Normalmente não me fascina o universo político sem utopia nem distopia, mas essa ‘terceira coisa’ pode vir a ser útil, se for mais além do que, até agora, o relativismo pós-ideológico foi capaz de ir. Depois do encolher de ombros, trade mark dos pós-modernos, uma coisa nova para desejarmos? Pode ser o melhor que está a acontecer-nos, o futuro também deixar de ser binário.

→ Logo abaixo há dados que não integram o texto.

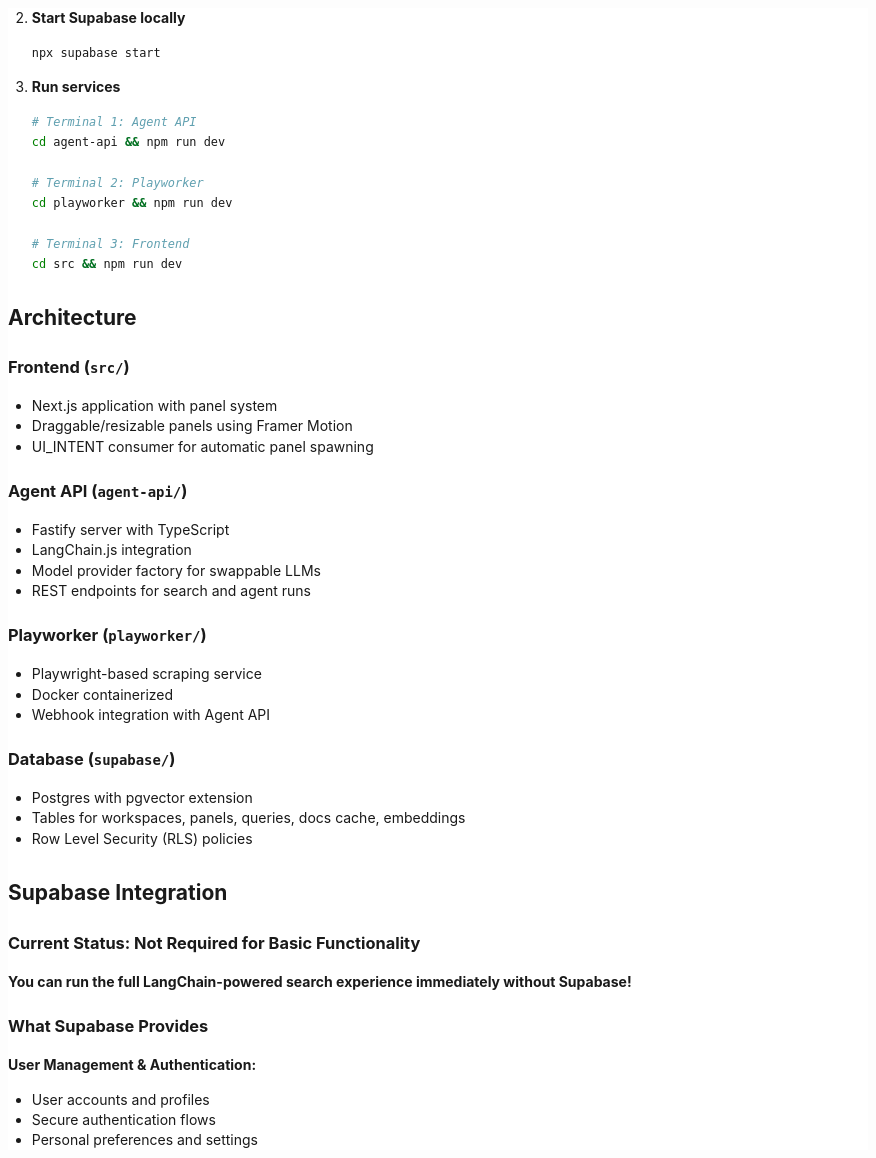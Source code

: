2. **Start Supabase locally**
   ```bash
   npx supabase start
   ```

3. **Run services**
   ```bash
   # Terminal 1: Agent API
   cd agent-api && npm run dev

   # Terminal 2: Playworker
   cd playworker && npm run dev

   # Terminal 3: Frontend
   cd src && npm run dev
   ```

## Architecture

### Frontend (`src/`)
- Next.js application with panel system
- Draggable/resizable panels using Framer Motion
- UI_INTENT consumer for automatic panel spawning

### Agent API (`agent-api/`)
- Fastify server with TypeScript
- LangChain.js integration
- Model provider factory for swappable LLMs
- REST endpoints for search and agent runs

### Playworker (`playworker/`)
- Playwright-based scraping service
- Docker containerized
- Webhook integration with Agent API

### Database (`supabase/`)
- Postgres with pgvector extension
- Tables for workspaces, panels, queries, docs cache, embeddings
- Row Level Security (RLS) policies

## Supabase Integration

### Current Status: Not Required for Basic Functionality

**You can run the full LangChain-powered search experience immediately without Supabase!**

### What Supabase Provides

**User Management & Authentication:**
- User accounts and profiles
- Secure authentication flows
- Personal preferences and settings
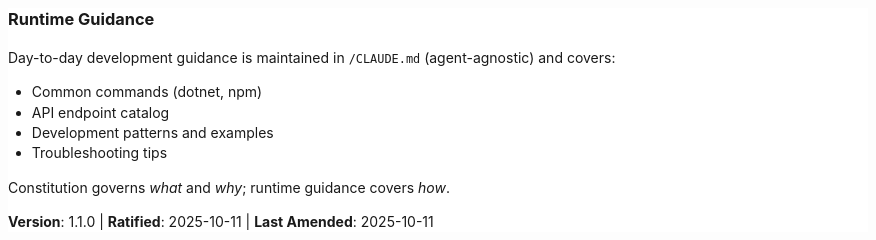 ### Runtime Guidance

Day-to-day development guidance is maintained in `/CLAUDE.md` (agent-agnostic) and covers:
- Common commands (dotnet, npm)
- API endpoint catalog
- Development patterns and examples
- Troubleshooting tips

Constitution governs *what* and *why*; runtime guidance covers *how*.

**Version**: 1.1.0 | **Ratified**: 2025-10-11 | **Last Amended**: 2025-10-11
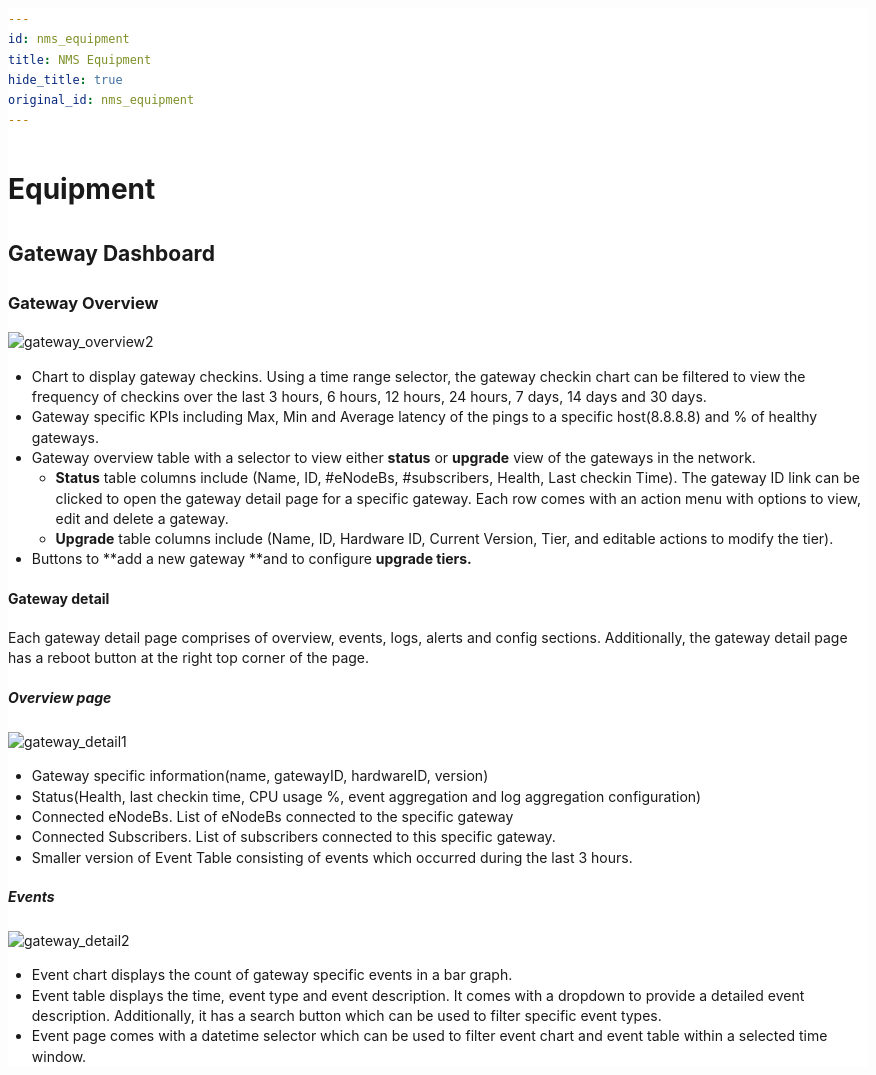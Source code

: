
```yaml
---
id: nms_equipment
title: NMS Equipment
hide_title: true
original_id: nms_equipment
---
```


# Equipment

## Gateway Dashboard

### Gateway Overview
![gateway_overview2](/assets/nms/userguide/equipment/gateway_overview2.png)
* Chart to display gateway checkins. Using a time range selector, the gateway checkin chart can be filtered to view the frequency of checkins over the last 3 hours, 6 hours, 12 hours, 24 hours, 7 days, 14 days and 30 days.
* Gateway specific KPIs including Max, Min and Average latency of the pings to a specific host(8.8.8.8) and % of healthy gateways.
* Gateway overview table with a selector to view either **status** or **upgrade** view of the gateways in the network.
    * **Status** table columns include (Name, ID, #eNodeBs, #subscribers, Health, Last checkin Time). The gateway ID link can be clicked to open the gateway detail page for a specific gateway. Each row comes with an action menu with options to view, edit and delete a gateway.
    * **Upgrade** table columns include (Name, ID, Hardware ID, Current Version, Tier, and editable actions to modify the tier).
* Buttons to **add a new gateway **and to configure **upgrade tiers.**

#### Gateway detail
Each gateway detail page comprises of overview, events, logs, alerts and config sections. Additionally, the gateway detail page has a reboot button at the right top corner of the page.

##### Overview page
![gateway_detail1](/assets/nms/userguide/equipment/gateway_detail1.png)
* Gateway specific information(name, gatewayID, hardwareID, version)
* Status(Health, last checkin time, CPU usage %, event aggregation and log aggregation configuration)
* Connected eNodeBs. List of eNodeBs connected to the specific gateway
* Connected Subscribers. List of subscribers connected to this specific gateway.
* Smaller version of Event Table consisting of events which occurred during the last 3 hours.

##### Events
![gateway_detail2](/assets/nms/userguide/equipment/gateway_detail2.png)
* Event chart displays the count of gateway specific events in a bar graph.
* Event table displays the time, event type and event description. It comes with a dropdown to provide a detailed event description. Additionally, it has a search button which can be used to filter specific event types.
* Event page comes with a datetime selector which can be used to filter event chart and event table within a selected time window.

Tenho perdido umas quantas horas a pensar na falta que fazem umas borrifadelas de bom-senso para cima da malta. Dou por mim a desistir de certas conversas, porque onde antes havia uma boa discussão, farpas para lá e para cá, já só vejo prepotência, agressão e entrincheiramento. O espírito crítico fugiu com a cunhada e agora é só crítica, sem espírito nem inteligência vigilante. Quem acusa é que sabe, sempre. Se não acusas és idiota, ou colaboracionista, o que é pior, claro. E não culpem as redes sociais: é verdade que permitem uma amplificação estupenda das opiniões pronto-a-comer mas não são elas que fabricam os pistoleiros.
Discordo de quem concordo e concordo cada vez mais com as posições daqueles de quem discordo. É uma chatice e um paradoxo tramado. Ou é o começo de uma coisa nova, que ainda não sei nomear. M’18?